# WORK TO BE COMPLETED:
Each entry below should be given again exactly; the pictures stay out.

# DATA EXTRACTS:
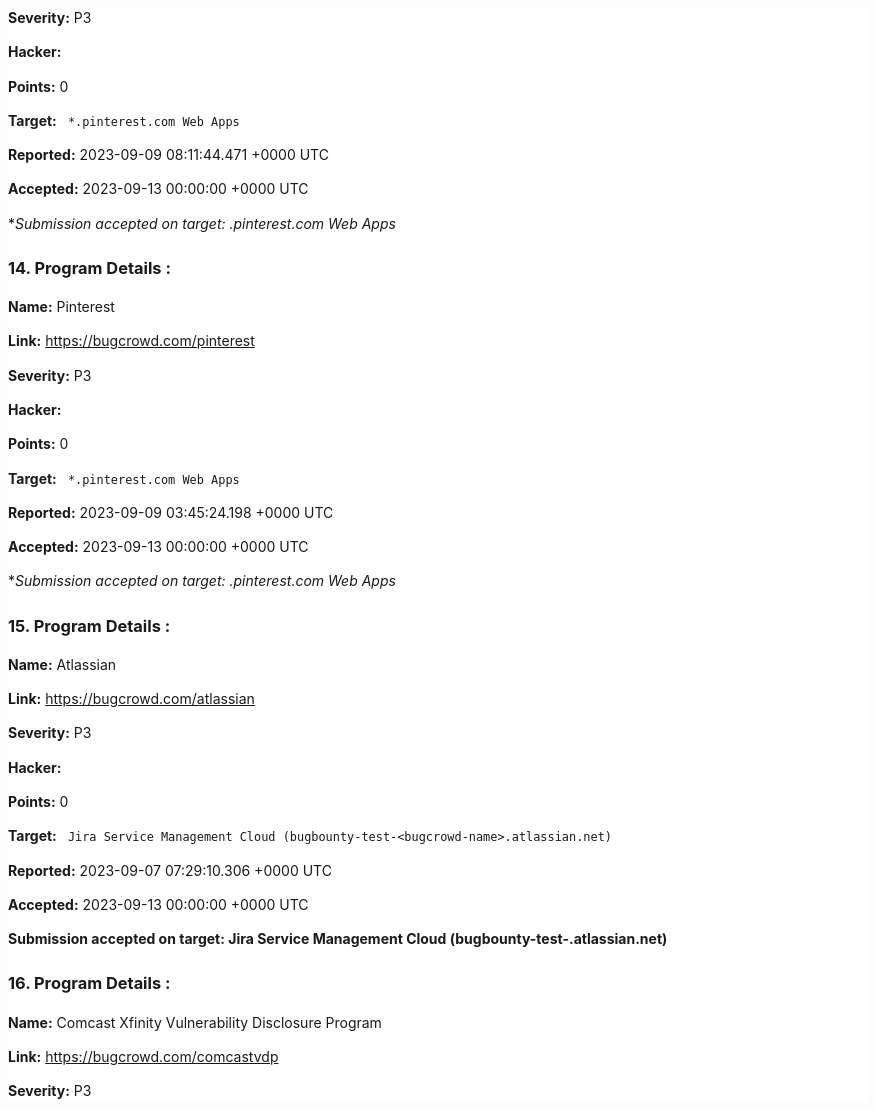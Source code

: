  **Severity:** P3 

 **Hacker:**  

 **Points:** 0 

 **Target:** ` *.pinterest.com Web Apps` 

 **Reported:** 2023-09-09 08:11:44.471 +0000 UTC 

 **Accepted:** 2023-09-13 00:00:00 +0000 UTC 

 **Submission accepted on target: *.pinterest.com Web Apps** 

### 14. Program Details : 

**Name:** Pinterest 

 **Link:** <https://bugcrowd.com/pinterest> 

 **Severity:** P3 

 **Hacker:**  

 **Points:** 0 

 **Target:** ` *.pinterest.com Web Apps` 

 **Reported:** 2023-09-09 03:45:24.198 +0000 UTC 

 **Accepted:** 2023-09-13 00:00:00 +0000 UTC 

 **Submission accepted on target: *.pinterest.com Web Apps** 

### 15. Program Details : 

**Name:** Atlassian 

 **Link:** <https://bugcrowd.com/atlassian> 

 **Severity:** P3 

 **Hacker:**  

 **Points:** 0 

 **Target:** ` Jira Service Management Cloud (bugbounty-test-<bugcrowd-name>.atlassian.net)` 

 **Reported:** 2023-09-07 07:29:10.306 +0000 UTC 

 **Accepted:** 2023-09-13 00:00:00 +0000 UTC 

 **Submission accepted on target: Jira Service Management Cloud (bugbounty-test-<bugcrowd-name>.atlassian.net)** 

### 16. Program Details : 

**Name:**  Comcast Xfinity Vulnerability Disclosure Program 

 **Link:** <https://bugcrowd.com/comcastvdp> 

 **Severity:** P3 
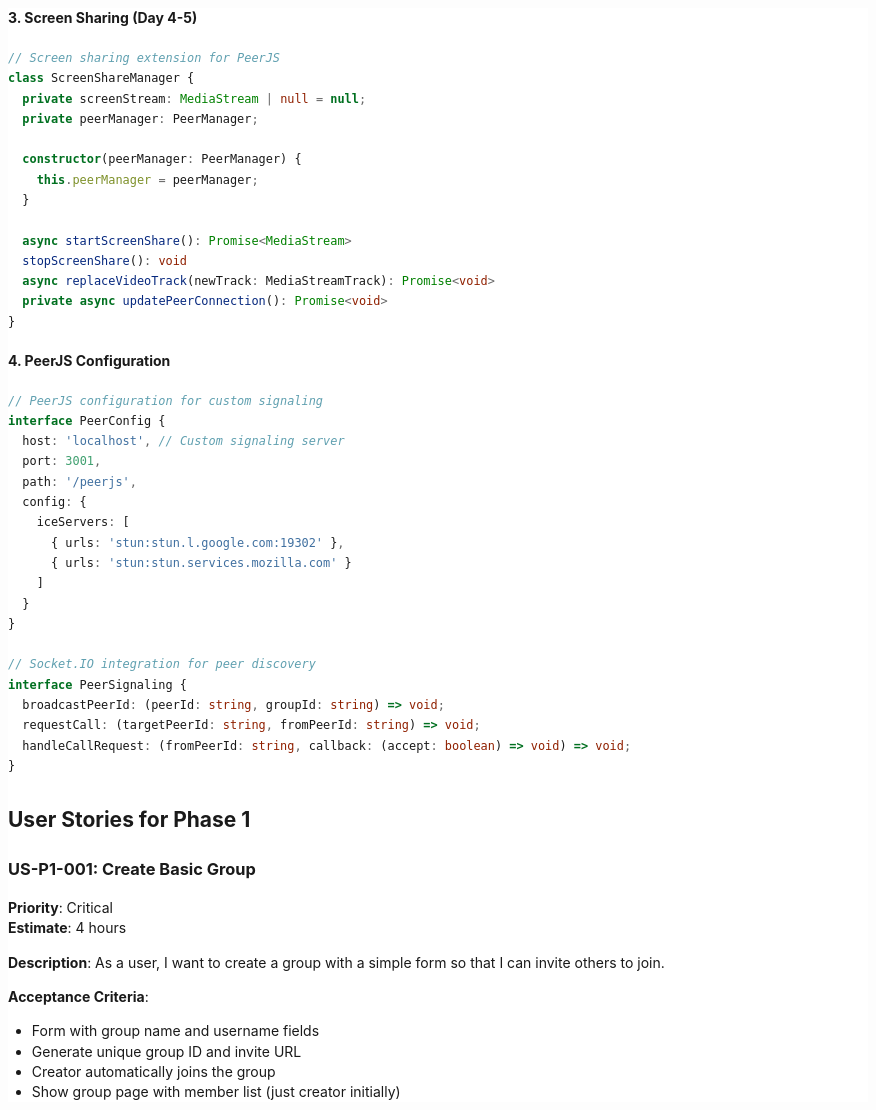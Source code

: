 #### 3. Screen Sharing (Day 4-5)
```typescript
// Screen sharing extension for PeerJS
class ScreenShareManager {
  private screenStream: MediaStream | null = null;
  private peerManager: PeerManager;
  
  constructor(peerManager: PeerManager) {
    this.peerManager = peerManager;
  }
  
  async startScreenShare(): Promise<MediaStream>
  stopScreenShare(): void
  async replaceVideoTrack(newTrack: MediaStreamTrack): Promise<void>
  private async updatePeerConnection(): Promise<void>
}
```

#### 4. PeerJS Configuration
```typescript
// PeerJS configuration for custom signaling
interface PeerConfig {
  host: 'localhost', // Custom signaling server
  port: 3001,
  path: '/peerjs',
  config: {
    iceServers: [
      { urls: 'stun:stun.l.google.com:19302' },
      { urls: 'stun:stun.services.mozilla.com' }
    ]
  }
}

// Socket.IO integration for peer discovery
interface PeerSignaling {
  broadcastPeerId: (peerId: string, groupId: string) => void;
  requestCall: (targetPeerId: string, fromPeerId: string) => void;
  handleCallRequest: (fromPeerId: string, callback: (accept: boolean) => void) => void;
}
```

## User Stories for Phase 1

### US-P1-001: Create Basic Group
**Priority**: Critical  
**Estimate**: 4 hours

**Description**: As a user, I want to create a group with a simple form so that I can invite others to join.

**Acceptance Criteria**:
- Form with group name and username fields
- Generate unique group ID and invite URL
- Creator automatically joins the group
- Show group page with member list (just creator initially)

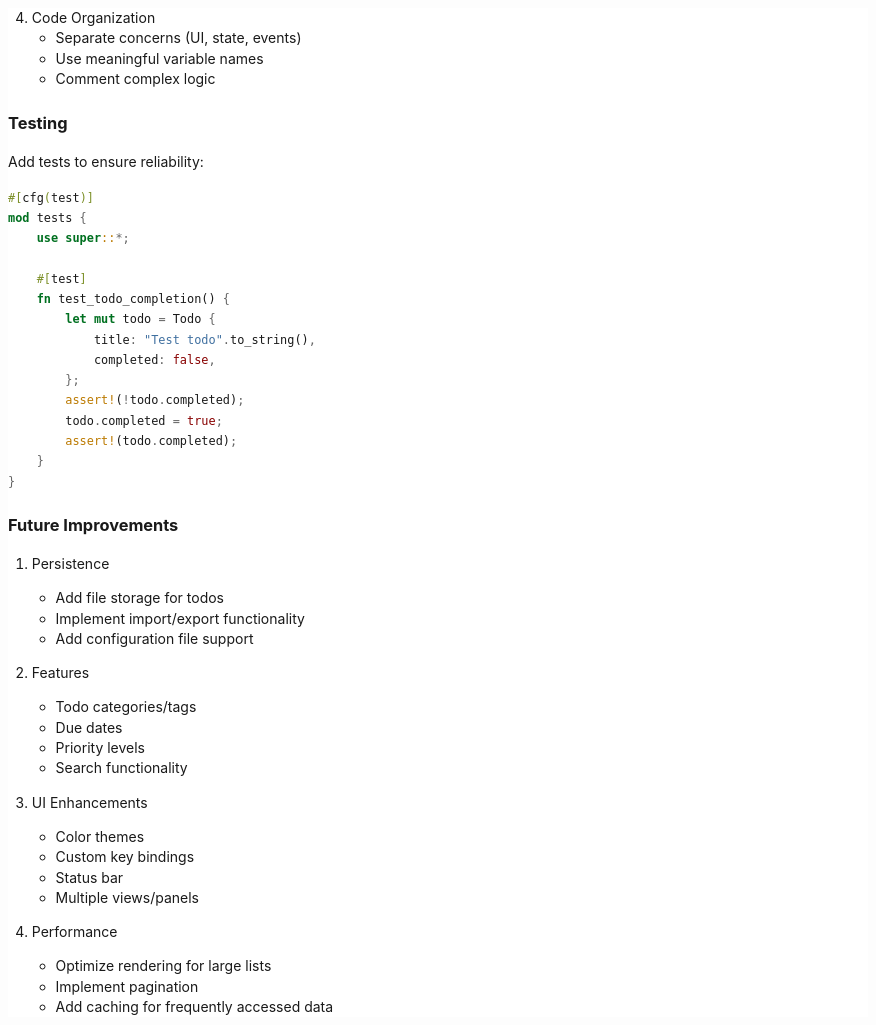 4. Code Organization
   - Separate concerns (UI, state, events)
   - Use meaningful variable names
   - Comment complex logic

### Testing

Add tests to ensure reliability:

```rust
#[cfg(test)]
mod tests {
    use super::*;

    #[test]
    fn test_todo_completion() {
        let mut todo = Todo {
            title: "Test todo".to_string(),
            completed: false,
        };
        assert!(!todo.completed);
        todo.completed = true;
        assert!(todo.completed);
    }
}
```

### Future Improvements

1. Persistence
   - Add file storage for todos
   - Implement import/export functionality
   - Add configuration file support

2. Features
   - Todo categories/tags
   - Due dates
   - Priority levels
   - Search functionality

3. UI Enhancements
   - Color themes
   - Custom key bindings
   - Status bar
   - Multiple views/panels

4. Performance
   - Optimize rendering for large lists
   - Implement pagination
   - Add caching for frequently accessed data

# RESULT:
Source code

:  **Severity:** P3 

 **Hacker:**  

 **Points:** 0 

 **Target:** ` *.pinterest.com Web Apps` 

 **Reported:** 2023-09-09 08:11:44.471 +0000 UTC 

 **Accepted:** 2023-09-13 00:00:00 +0000 UTC 

 **Submission accepted on target: *.pinterest.com Web Apps** 

### 14. Program Details : 

**Name:** Pinterest 

 **Link:** <https://bugcrowd.com/pinterest> 

 **Severity:** P3 

 **Hacker:**  

 **Points:** 0 

 **Target:** ` *.pinterest.com Web Apps` 

 **Reported:** 2023-09-09 03:45:24.198 +0000 UTC 

 **Accepted:** 2023-09-13 00:00:00 +0000 UTC 

 **Submission accepted on target: *.pinterest.com Web Apps** 

### 15. Program Details : 

**Name:** Atlassian 

 **Link:** <https://bugcrowd.com/atlassian> 

 **Severity:** P3 

 **Hacker:**  

 **Points:** 0 

 **Target:** ` Jira Service Management Cloud (bugbounty-test-<bugcrowd-name>.atlassian.net)` 

 **Reported:** 2023-09-07 07:29:10.306 +0000 UTC 

 **Accepted:** 2023-09-13 00:00:00 +0000 UTC 

 **Submission accepted on target: Jira Service Management Cloud (bugbounty-test-<bugcrowd-name>.atlassian.net)** 

### 16. Program Details : 

**Name:**  Comcast Xfinity Vulnerability Disclosure Program 

 **Link:** <https://bugcrowd.com/comcastvdp> 

 **Severity:** P3 
Source code

: #### 3. Screen Sharing (Day 4-5)
```typescript
// Screen sharing extension for PeerJS
class ScreenShareManager {
  private screenStream: MediaStream | null = null;
  private peerManager: PeerManager;
  
  constructor(peerManager: PeerManager) {
    this.peerManager = peerManager;
  }
  
  async startScreenShare(): Promise<MediaStream>
  stopScreenShare(): void
  async replaceVideoTrack(newTrack: MediaStreamTrack): Promise<void>
  private async updatePeerConnection(): Promise<void>
}
```

#### 4. PeerJS Configuration
```typescript
// PeerJS configuration for custom signaling
interface PeerConfig {
  host: 'localhost', // Custom signaling server
  port: 3001,
  path: '/peerjs',
  config: {
    iceServers: [
      { urls: 'stun:stun.l.google.com:19302' },
      { urls: 'stun:stun.services.mozilla.com' }
    ]
  }
}

// Socket.IO integration for peer discovery
interface PeerSignaling {
  broadcastPeerId: (peerId: string, groupId: string) => void;
  requestCall: (targetPeerId: string, fromPeerId: string) => void;
  handleCallRequest: (fromPeerId: string, callback: (accept: boolean) => void) => void;
}
```

## User Stories for Phase 1

### US-P1-001: Create Basic Group
**Priority**: Critical  
**Estimate**: 4 hours

**Description**: As a user, I want to create a group with a simple form so that I can invite others to join.

**Acceptance Criteria**:
- Form with group name and username fields
- Generate unique group ID and invite URL
- Creator automatically joins the group
- Show group page with member list (just creator initially)

 4. Code Organization
   - Separate concerns (UI, state, events)
   - Use meaningful variable names
   - Comment complex logic

### Testing

Add tests to ensure reliability:

```rust
#[cfg(test)]
mod tests {
    use super::*;

    #[test]
    fn test_todo_completion() {
        let mut todo = Todo {
            title: "Test todo".to_string(),
            completed: false,
        };
        assert!(!todo.completed);
        todo.completed = true;
        assert!(todo.completed);
    }
}
```

### Future Improvements

1. Persistence
   - Add file storage for todos
   - Implement import/export functionality
   - Add configuration file support

2. Features
   - Todo categories/tags
   - Due dates
   - Priority levels
   - Search functionality

3. UI Enhancements
   - Color themes
   - Custom key bindings
   - Status bar
   - Multiple views/panels

4. Performance
   - Optimize rendering for large lists
   - Implement pagination
   - Add caching for frequently accessed data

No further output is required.